=== Data for this task ===
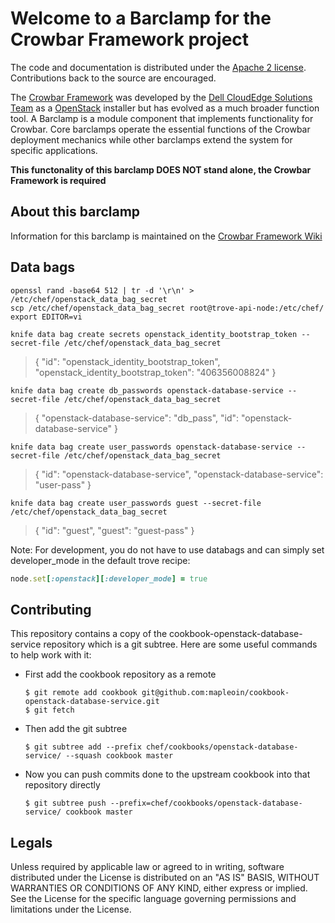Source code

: Welcome to a Barclamp for the Crowbar Framework project
=======================================================

The code and documentation is distributed under the [Apache 2 license](http://www.apache.org/licenses/LICENSE-2.0.html).
Contributions back to the source are encouraged.

The [Crowbar Framework](https://github.com/crowbar/crowbar) was developed by the
[Dell CloudEdge Solutions Team](http://dell.com/openstack) as a [OpenStack](http://OpenStack.org) installer but has
evolved as a much broader function tool. A Barclamp is a module component that implements functionality for Crowbar.
Core barclamps operate the essential functions of the Crowbar deployment mechanics while other barclamps extend the
system for specific applications.

**This functonality of this barclamp DOES NOT stand alone, the Crowbar Framework is required**

About this barclamp
-------------------

Information for this barclamp is maintained on the [Crowbar Framework Wiki](https://github.com/crowbar/crowbar/wiki)

Data bags
---------

```
openssl rand -base64 512 | tr -d '\r\n' > /etc/chef/openstack_data_bag_secret
scp /etc/chef/openstack_data_bag_secret root@trove-api-node:/etc/chef/
export EDITOR=vi
```

```
knife data bag create secrets openstack_identity_bootstrap_token --secret-file /etc/chef/openstack_data_bag_secret
```

> {
>   "id": "openstack_identity_bootstrap_token",
>   "openstack_identity_bootstrap_token": "406356008824"
> }

```
knife data bag create db_passwords openstack-database-service --secret-file /etc/chef/openstack_data_bag_secret
```

> {
>   "openstack-database-service": "db_pass",
>   "id": "openstack-database-service"
> }

```
knife data bag create user_passwords openstack-database-service --secret-file /etc/chef/openstack_data_bag_secret 
```

> {
>   "id": "openstack-database-service",
>   "openstack-database-service": "user-pass"
> }

```
knife data bag create user_passwords guest --secret-file /etc/chef/openstack_data_bag_secret
```

> {
>   "id": "guest",
>   "guest": "guest-pass"
> }

Note: For development, you do not have to use databags and can simply set developer_mode in the default trove recipe:

```ruby
node.set[:openstack][:developer_mode] = true
```

Contributing
------------

This repository contains a copy of the cookbook-openstack-database-service repository which is a git 
subtree. Here are some useful commands to help work with it:

* First add the cookbook repository as a remote

  ```
  $ git remote add cookbook git@github.com:mapleoin/cookbook-openstack-database-service.git
  $ git fetch
  ```

* Then add the git subtree

  ```
  $ git subtree add --prefix chef/cookbooks/openstack-database-service/ --squash cookbook master
  ```

* Now you can push commits done to the upstream cookbook into that repository directly

  ```
  $ git subtree push --prefix=chef/cookbooks/openstack-database-service/ cookbook master
  ```

Legals
------

Unless required by applicable law or agreed to in writing, software distributed under the License is distributed on
an "AS IS" BASIS, WITHOUT WARRANTIES OR CONDITIONS OF ANY KIND, either express or implied. See the License for the
specific language governing permissions and limitations under the License.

=== Exercise ===
Please produce an exact copy of the listing, omitting the pictures.

=== Written solution ===
Source code

: Welcome to a Barclamp for the Crowbar Framework project
=======================================================

The code and documentation is distributed under the [Apache 2 license](http://www.apache.org/licenses/LICENSE-2.0.html).
Contributions back to the source are encouraged.

The [Crowbar Framework](https://github.com/crowbar/crowbar) was developed by the
[Dell CloudEdge Solutions Team](http://dell.com/openstack) as a [OpenStack](http://OpenStack.org) installer but has
evolved as a much broader function tool. A Barclamp is a module component that implements functionality for Crowbar.
Core barclamps operate the essential functions of the Crowbar deployment mechanics while other barclamps extend the
system for specific applications.

**This functonality of this barclamp DOES NOT stand alone, the Crowbar Framework is required**

About this barclamp
-------------------

Information for this barclamp is maintained on the [Crowbar Framework Wiki](https://github.com/crowbar/crowbar/wiki)

Data bags
---------

```
openssl rand -base64 512 | tr -d '\r\n' > /etc/chef/openstack_data_bag_secret
scp /etc/chef/openstack_data_bag_secret root@trove-api-node:/etc/chef/
export EDITOR=vi
```

```
knife data bag create secrets openstack_identity_bootstrap_token --secret-file /etc/chef/openstack_data_bag_secret
```

> {
>   "id": "openstack_identity_bootstrap_token",
>   "openstack_identity_bootstrap_token": "406356008824"
> }

```
knife data bag create db_passwords openstack-database-service --secret-file /etc/chef/openstack_data_bag_secret
```

> {
>   "openstack-database-service": "db_pass",
>   "id": "openstack-database-service"
> }

```
knife data bag create user_passwords openstack-database-service --secret-file /etc/chef/openstack_data_bag_secret 
```

> {
>   "id": "openstack-database-service",
>   "openstack-database-service": "user-pass"
> }

```
knife data bag create user_passwords guest --secret-file /etc/chef/openstack_data_bag_secret
```

> {
>   "id": "guest",
>   "guest": "guest-pass"
> }

Note: For development, you do not have to use databags and can simply set developer_mode in the default trove recipe:

```ruby
node.set[:openstack][:developer_mode] = true
```

Contributing
------------

This repository contains a copy of the cookbook-openstack-database-service repository which is a git 
subtree. Here are some useful commands to help work with it:

* First add the cookbook repository as a remote

  ```
  $ git remote add cookbook git@github.com:mapleoin/cookbook-openstack-database-service.git
  $ git fetch
  ```

* Then add the git subtree

  ```
  $ git subtree add --prefix chef/cookbooks/openstack-database-service/ --squash cookbook master
  ```

* Now you can push commits done to the upstream cookbook into that repository directly

  ```
  $ git subtree push --prefix=chef/cookbooks/openstack-database-service/ cookbook master
  ```

Legals
------

Unless required by applicable law or agreed to in writing, software distributed under the License is distributed on
an "AS IS" BASIS, WITHOUT WARRANTIES OR CONDITIONS OF ANY KIND, either express or implied. See the License for the
specific language governing permissions and limitations under the License.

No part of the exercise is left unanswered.